“But inasmuch as we are now occupied with other and arduous matters, and therefore may not personally acquaint ourselves with the said cases or with any one of them, trusting in the legality, learning, experience, and sound conscience of you, the said Reverend Father Inquisitors and of each of you, and that you are such persons as will well and faithfully discharge what we entrust to you by these presents we commit to you, the said Reverend Father Inquisitors, and to each of you, in solidum, the said proceedings against and trials of the aforementioned and of any of them, whether they may have been participators or accessories before or after the fact of the said crimes and offences in any way committed against our Holy Catholic Faith, and likewise of the abettors, counsellors, defenders, concealers, those who had knowledge of the facts and offenders of whatsoever degree, to the end that concerning them you may receive and obtain any information from any part of the said Kingdoms, and seize and examine any witness, and inquire, learn, proceed, imprison, sentence, and abandon to the secular arm such as you may find guilty, absolve and liberate those without guilt, and do concerning them all things and any thing that we ourselves should do being present....

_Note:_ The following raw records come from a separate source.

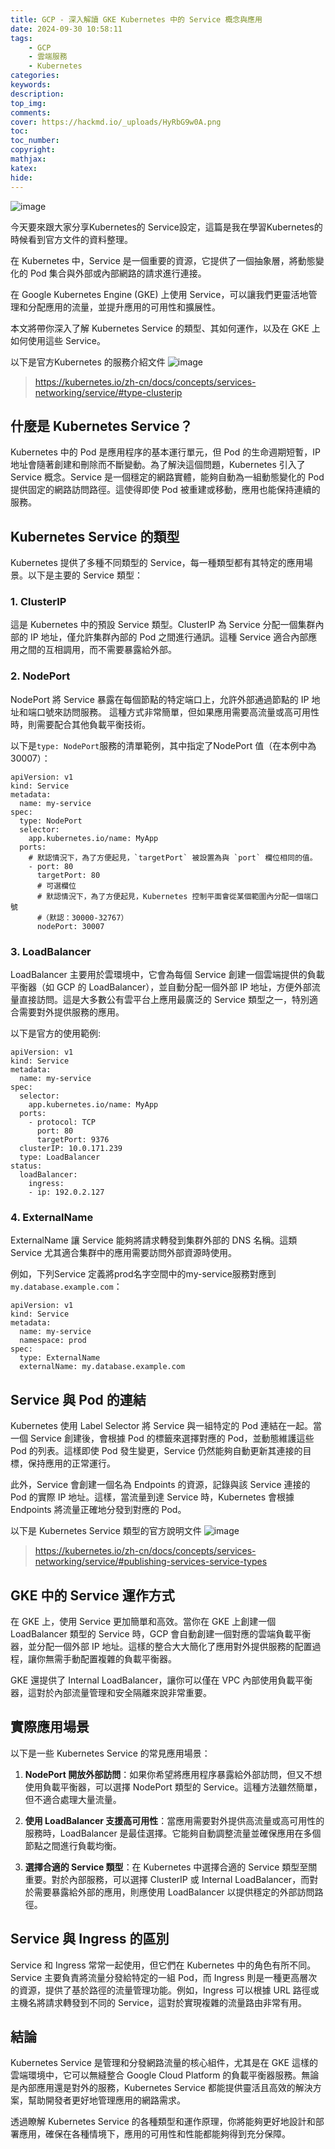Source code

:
 ```yaml
---
title: GCP - 深入解讀 GKE Kubernetes 中的 Service 概念與應用
date: 2024-09-30 10:58:11
tags:
    - GCP
    - 雲端服務
    - Kubernetes
categories:
keywords:
description:
top_img:
comments:
cover: https://hackmd.io/_uploads/HyRbG9w0A.png 
toc:
toc_number:
copyright:
mathjax:
katex:
hide:
---
```


![image](https://hackmd.io/_uploads/HyRbG9w0A.png)


今天要來跟大家分享Kubernetes的 Service設定，這篇是我在學習Kubernetes的時候看到官方文件的資料整理。

在 Kubernetes 中，Service 是一個重要的資源，它提供了一個抽象層，將動態變化的 Pod 集合與外部或內部網路的請求進行連接。

在 Google Kubernetes Engine (GKE) 上使用 Service，可以讓我們更靈活地管理和分配應用的流量，並提升應用的可用性和擴展性。

本文將帶你深入了解 Kubernetes Service 的類型、其如何運作，以及在 GKE 上如何使用這些 Service。

以下是官方Kubernetes 的服務介紹文件
![image](https://hackmd.io/_uploads/rkwgatD0C.png)
> https://kubernetes.io/zh-cn/docs/concepts/services-networking/service/#type-clusterip

## 什麼是 Kubernetes Service？

Kubernetes 中的 Pod 是應用程序的基本運行單元，但 Pod 的生命週期短暫，IP 地址會隨著創建和刪除而不斷變動。為了解決這個問題，Kubernetes 引入了 Service 概念。Service 是一個穩定的網路實體，能夠自動為一組動態變化的 Pod 提供固定的網路訪問路徑。這使得即使 Pod 被重建或移動，應用也能保持連續的服務。

## Kubernetes Service 的類型

Kubernetes 提供了多種不同類型的 Service，每一種類型都有其特定的應用場景。以下是主要的 Service 類型：

### 1. **ClusterIP**
   這是 Kubernetes 中的預設 Service 類型。ClusterIP 為 Service 分配一個集群內部的 IP 地址，僅允許集群內部的 Pod 之間進行通訊。這種 Service 適合內部應用之間的互相調用，而不需要暴露給外部。

### 2. **NodePort**
   NodePort 將 Service 暴露在每個節點的特定端口上，允許外部通過節點的 IP 地址和端口號來訪問服務。
   這種方式非常簡單，但如果應用需要高流量或高可用性時，則需要配合其他負載平衡技術。

以下是`type: NodePort`服務的清單範例，其中指定了NodePort 值（在本例中為30007）：

```
apiVersion: v1
kind: Service
metadata:
  name: my-service
spec:
  type: NodePort
  selector:
    app.kubernetes.io/name: MyApp
  ports:
    # 默認情況下，為了方便起見，`targetPort` 被設置為與 `port` 欄位相同的值。
    - port: 80
      targetPort: 80
      # 可選欄位
      # 默認情況下，為了方便起見，Kubernetes 控制平面會從某個範圍內分配一個端口號
      #（默認：30000-32767）
      nodePort: 30007
```


### 3. **LoadBalancer**
   LoadBalancer 主要用於雲環境中，它會為每個 Service 創建一個雲端提供的負載平衡器（如 GCP 的 LoadBalancer），並自動分配一個外部 IP 地址，方便外部流量直接訪問。這是大多數公有雲平台上應用最廣泛的 Service 類型之一，特別適合需要對外提供服務的應用。

以下是官方的使用範例:
```
apiVersion: v1
kind: Service
metadata:
  name: my-service
spec:
  selector:
    app.kubernetes.io/name: MyApp
  ports:
    - protocol: TCP
      port: 80
      targetPort: 9376
  clusterIP: 10.0.171.239
  type: LoadBalancer
status:
  loadBalancer:
    ingress:
    - ip: 192.0.2.127
```

### 4. **ExternalName**
   ExternalName 讓 Service 能夠將請求轉發到集群外部的 DNS 名稱。這類 Service 尤其適合集群中的應用需要訪問外部資源時使用。

例如，下列Service 定義將prod名字空間中的my-service服務對應到 `my.database.example.com`：


```
apiVersion: v1
kind: Service
metadata:
  name: my-service
  namespace: prod
spec:
  type: ExternalName
  externalName: my.database.example.com
```

## Service 與 Pod 的連結

Kubernetes 使用 Label Selector 將 Service 與一組特定的 Pod 連結在一起。當一個 Service 創建後，會根據 Pod 的標籤來選擇對應的 Pod，並動態維護這些 Pod 的列表。這樣即使 Pod 發生變更，Service 仍然能夠自動更新其連接的目標，保持應用的正常運行。

此外，Service 會創建一個名為 Endpoints 的資源，記錄與該 Service 連接的 Pod 的實際 IP 地址。這樣，當流量到達 Service 時，Kubernetes 會根據 Endpoints 將流量正確地分發到對應的 Pod。

以下是 Kubernetes Service 類型的官方說明文件
![image](https://hackmd.io/_uploads/HJZqTYwRC.png)
>https://kubernetes.io/zh-cn/docs/concepts/services-networking/service/#publishing-services-service-types

## GKE 中的 Service 運作方式

在 GKE 上，使用 Service 更加簡單和高效。當你在 GKE 上創建一個 LoadBalancer 類型的 Service 時，GCP 會自動創建一個對應的雲端負載平衡器，並分配一個外部 IP 地址。這樣的整合大大簡化了應用對外提供服務的配置過程，讓你無需手動配置複雜的負載平衡器。

GKE 還提供了 Internal LoadBalancer，讓你可以僅在 VPC 內部使用負載平衡器，這對於內部流量管理和安全隔離來說非常重要。

## 實際應用場景

以下是一些 Kubernetes Service 的常見應用場景：

1. **NodePort 開放外部訪問**：如果你希望將應用程序暴露給外部訪問，但又不想使用負載平衡器，可以選擇 NodePort 類型的 Service。這種方法雖然簡單，但不適合處理大量流量。
   
2. **使用 LoadBalancer 支援高可用性**：當應用需要對外提供高流量或高可用性的服務時，LoadBalancer 是最佳選擇。它能夠自動調整流量並確保應用在多個節點之間進行負載均衡。

3. **選擇合適的 Service 類型**：在 Kubernetes 中選擇合適的 Service 類型至關重要。對於內部服務，可以選擇 ClusterIP 或 Internal LoadBalancer，而對於需要暴露給外部的應用，則應使用 LoadBalancer 以提供穩定的外部訪問路徑。

## Service 與 Ingress 的區別

Service 和 Ingress 常常一起使用，但它們在 Kubernetes 中的角色有所不同。Service 主要負責將流量分發給特定的一組 Pod，而 Ingress 則是一種更高層次的資源，提供了基於路徑的流量管理功能。例如，Ingress 可以根據 URL 路徑或主機名將請求轉發到不同的 Service，這對於實現複雜的流量路由非常有用。

## 結論

Kubernetes Service 是管理和分發網路流量的核心組件，尤其是在 GKE 這樣的雲端環境中，它可以無縫整合 Google Cloud Platform 的負載平衡器服務。無論是內部應用還是對外的服務，Kubernetes Service 都能提供靈活且高效的解決方案，幫助開發者更好地管理應用的網路需求。

透過瞭解 Kubernetes Service 的各種類型和運作原理，你將能夠更好地設計和部署應用，確保在各種情境下，應用的可用性和性能都能夠得到充分保障。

“And by these presents we order the Father Inquisitors of the City of Segovia and each and any of them in whose power are the said prisoners to deliver them immediately in safe custody to you.

“Given in the Monastery of St. Thomas of the said Order of Preachers, which is beyond and near the walls of the said City of Avila.”[175]


At what stage of the affair the four brothers Franco of La Guardia—Alonso, Lope, Garcia, and Juan—had been arrested, and upon whose information, we do not know. But we do know—for the dossier of Yucé’s trial is complete—that they were not betrayed by Yucé.

That their names had been divulged is a confirmation of the surmise that the examinations of Ocaña, or Ça Franco, or even Benito Garcia, had already yielded further information on the subject of the affair of La Guardia.

It must be understood that the record of any examination of these prisoners in which the name of Yucé Franco was not mentioned would find no place in the dossier of the latter’s trial.

The four Francos of La Guardia were brothers, as we have said; but they were nowise related to the Francos of Tenbleque—Ça and Yucé. They were dealers in cereals—possibly millers—as we shall see, and they owned a number of carts which they appear to have further employed in a carrier’s business. They were baptized Jews, as is already made clear in Torquemada’s letter by the fact that he does not describe them—as he does the others—as Jews.

All concerned in the affair, with the exception of one Ribera, who does not at present enter into consideration, were men drawn from a humble class of life—a class which through ignorance has always been credulous and prone to belief in sorcery and enchantments.

A curious circumstance is the omission in Torquemada’s letter of all mention of the octogenarian Ça Franco, whom we know to have been already under arrest.